### DESCRIPTION OF THE TASK
Each line of the data that mentions the string "wynosić" needs to be identified and copied.

Start of STORED DATA

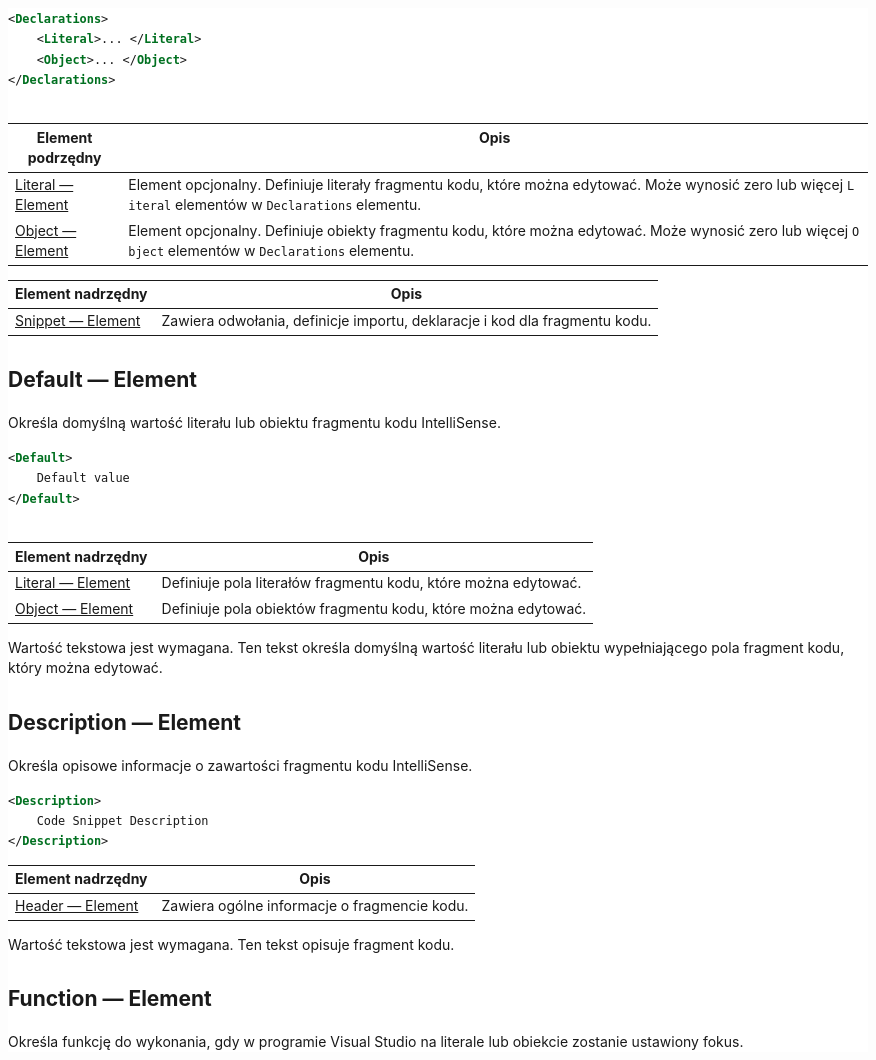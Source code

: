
 ```xml  
<Declarations>  
    <Literal>... </Literal>  
    <Object>... </Object>  
</Declarations>  
  
```  
  
|Element podrzędny|Opis|  
|-------------------|-----------------|  
|[Literal — Element](../ide/code-snippets-schema-reference.md#literal)|Element opcjonalny. Definiuje literały fragmentu kodu, które można edytować. Może wynosić zero lub więcej `Literal` elementów w `Declarations` elementu.|  
|[Object — Element](../ide/code-snippets-schema-reference.md#object)|Element opcjonalny. Definiuje obiekty fragmentu kodu, które można edytować. Może wynosić zero lub więcej `Object` elementów w `Declarations` elementu.|  
  
|Element nadrzędny|Opis|  
|--------------------|-----------------|  
|[Snippet — Element](../ide/code-snippets-schema-reference.md#snippet)|Zawiera odwołania, definicje importu, deklaracje i kod dla fragmentu kodu.|  
  
##  <a name="default"></a> Default — Element  
 Określa domyślną wartość literału lub obiektu fragmentu kodu IntelliSense.  
  
```xml  
<Default>  
    Default value  
</Default>  
  
```  
  
|Element nadrzędny|Opis|  
|--------------------|-----------------|  
|[Literal — Element](../ide/code-snippets-schema-reference.md#literal)|Definiuje pola literałów fragmentu kodu, które można edytować.|  
|[Object — Element](../ide/code-snippets-schema-reference.md#object)|Definiuje pola obiektów fragmentu kodu, które można edytować.|  
  
 Wartość tekstowa jest wymagana. Ten tekst określa domyślną wartość literału lub obiektu wypełniającego pola fragment kodu, który można edytować.  
  
##  <a name="description"></a> Description — Element  
 Określa opisowe informacje o zawartości fragmentu kodu IntelliSense.  
  
```xml  
<Description>  
    Code Snippet Description  
</Description>  
```  
  
|Element nadrzędny|Opis|  
|--------------------|-----------------|  
|[Header — Element](../ide/code-snippets-schema-reference.md#header)|Zawiera ogólne informacje o fragmencie kodu.|  
  
 Wartość tekstowa jest wymagana. Ten tekst opisuje fragment kodu.  
  
##  <a name="function"></a> Function — Element  
 Określa funkcję do wykonania, gdy w programie Visual Studio na literale lub obiekcie zostanie ustawiony fokus.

End of STORED DATA

### SOLUTION
|[Literal — Element](../ide/code-snippets-schema-reference.md#literal)|Element opcjonalny. Definiuje literały fragmentu kodu, które można edytować. Może wynosić zero lub więcej `Literal` elementów w `Declarations` elementu.|  
|[Object — Element](../ide/code-snippets-schema-reference.md#object)|Element opcjonalny. Definiuje obiekty fragmentu kodu, które można edytować. Może wynosić zero lub więcej `Object` elementów w `Declarations` elementu.|  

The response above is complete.